───── DATASET EXCERPTS ─────

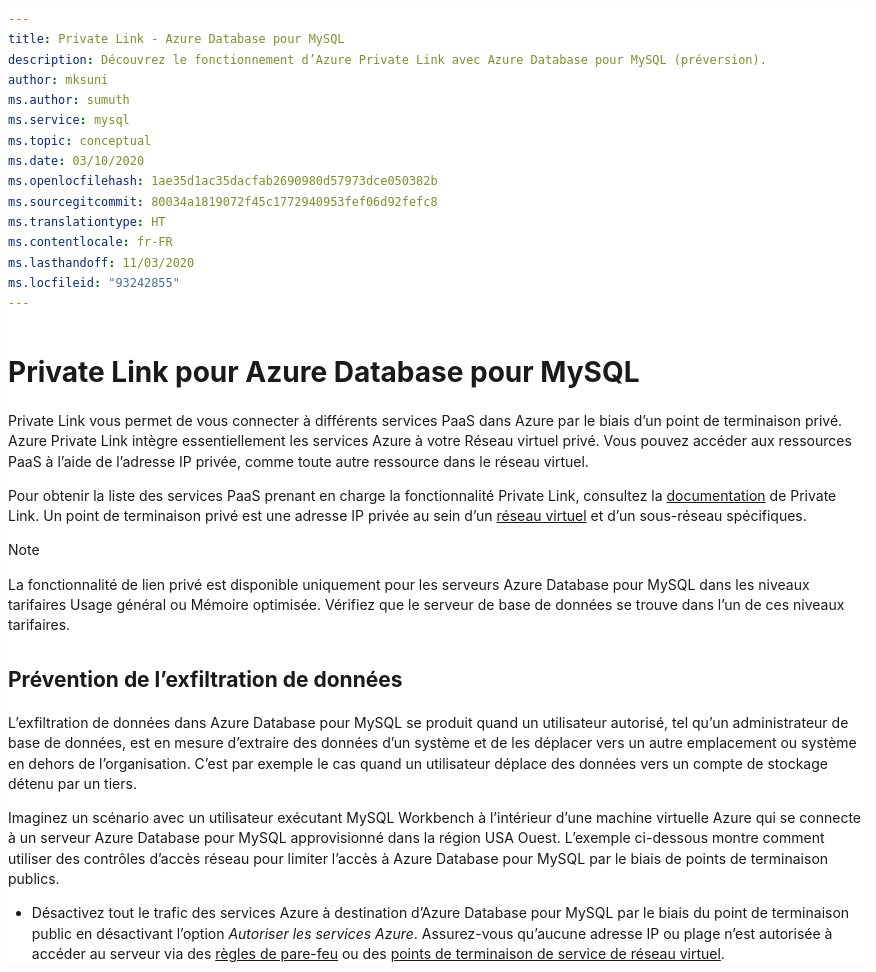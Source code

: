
 ```yaml
---
title: Private Link - Azure Database pour MySQL
description: Découvrez le fonctionnement d’Azure Private Link avec Azure Database pour MySQL (préversion).
author: mksuni
ms.author: sumuth
ms.service: mysql
ms.topic: conceptual
ms.date: 03/10/2020
ms.openlocfilehash: 1ae35d1ac35dacfab2690980d57973dce050382b
ms.sourcegitcommit: 80034a1819072f45c1772940953fef06d92fefc8
ms.translationtype: HT
ms.contentlocale: fr-FR
ms.lasthandoff: 11/03/2020
ms.locfileid: "93242855"
---
```

# <a name="private-link-for-azure-database-for-mysql"></a>Private Link pour Azure Database pour MySQL

Private Link vous permet de vous connecter à différents services PaaS dans Azure par le biais d’un point de terminaison privé. Azure Private Link intègre essentiellement les services Azure à votre Réseau virtuel privé. Vous pouvez accéder aux ressources PaaS à l’aide de l’adresse IP privée, comme toute autre ressource dans le réseau virtuel.

Pour obtenir la liste des services PaaS prenant en charge la fonctionnalité Private Link, consultez la [documentation](../private-link/index.yml) de Private Link. Un point de terminaison privé est une adresse IP privée au sein d’un [réseau virtuel](../virtual-network/virtual-networks-overview.md) et d’un sous-réseau spécifiques.

> [!NOTE]
> La fonctionnalité de lien privé est disponible uniquement pour les serveurs Azure Database pour MySQL dans les niveaux tarifaires Usage général ou Mémoire optimisée. Vérifiez que le serveur de base de données se trouve dans l’un de ces niveaux tarifaires.

## <a name="data-exfiltration-prevention"></a>Prévention de l’exfiltration de données

L’exfiltration de données dans Azure Database pour MySQL se produit quand un utilisateur autorisé, tel qu’un administrateur de base de données, est en mesure d’extraire des données d’un système et de les déplacer vers un autre emplacement ou système en dehors de l’organisation. C’est par exemple le cas quand un utilisateur déplace des données vers un compte de stockage détenu par un tiers.

Imaginez un scénario avec un utilisateur exécutant MySQL Workbench à l’intérieur d’une machine virtuelle Azure qui se connecte à un serveur Azure Database pour MySQL approvisionné dans la région USA Ouest. L’exemple ci-dessous montre comment utiliser des contrôles d’accès réseau pour limiter l’accès à Azure Database pour MySQL par le biais de points de terminaison publics.

* Désactivez tout le trafic des services Azure à destination d’Azure Database pour MySQL par le biais du point de terminaison public en désactivant l’option *Autoriser les services Azure*. Assurez-vous qu’aucune adresse IP ou plage n’est autorisée à accéder au serveur via des [règles de pare-feu](./concepts-firewall-rules.md) ou des [points de terminaison de service de réseau virtuel](./concepts-data-access-and-security-vnet.md).


[resource-manager-portal]: ../azure-resource-manager/management/resource-providers-and-types.md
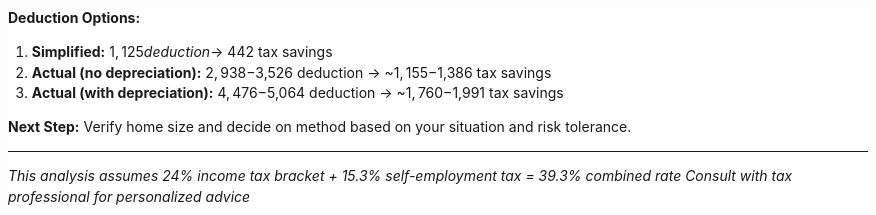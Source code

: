 **Deduction Options:**
1. **Simplified:** $1,125 deduction → ~$442 tax savings
2. **Actual (no depreciation):** $2,938-$3,526 deduction → ~$1,155-$1,386 tax savings
3. **Actual (with depreciation):** $4,476-$5,064 deduction → ~$1,760-$1,991 tax savings

**Next Step:** Verify home size and decide on method based on your situation and risk tolerance.

---

*This analysis assumes 24% income tax bracket + 15.3% self-employment tax = 39.3% combined rate*
*Consult with tax professional for personalized advice*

─────

_ASSIGNED TASK_.
Return only the lines running from the start of the entries above to the line that contains "pour Azure Database pour MySQL", inclusive, and omit every picture.

_RESULT OF THIS TASK_.
Source code

:
 ```yaml
---
title: Private Link - Azure Database pour MySQL
description: Découvrez le fonctionnement d’Azure Private Link avec Azure Database pour MySQL (préversion).
author: mksuni
ms.author: sumuth
ms.service: mysql
ms.topic: conceptual
ms.date: 03/10/2020
ms.openlocfilehash: 1ae35d1ac35dacfab2690980d57973dce050382b
ms.sourcegitcommit: 80034a1819072f45c1772940953fef06d92fefc8
ms.translationtype: HT
ms.contentlocale: fr-FR
ms.lasthandoff: 11/03/2020
ms.locfileid: "93242855"
---
```

# <a name="private-link-for-azure-database-for-mysql"></a>Private Link pour Azure Database pour MySQL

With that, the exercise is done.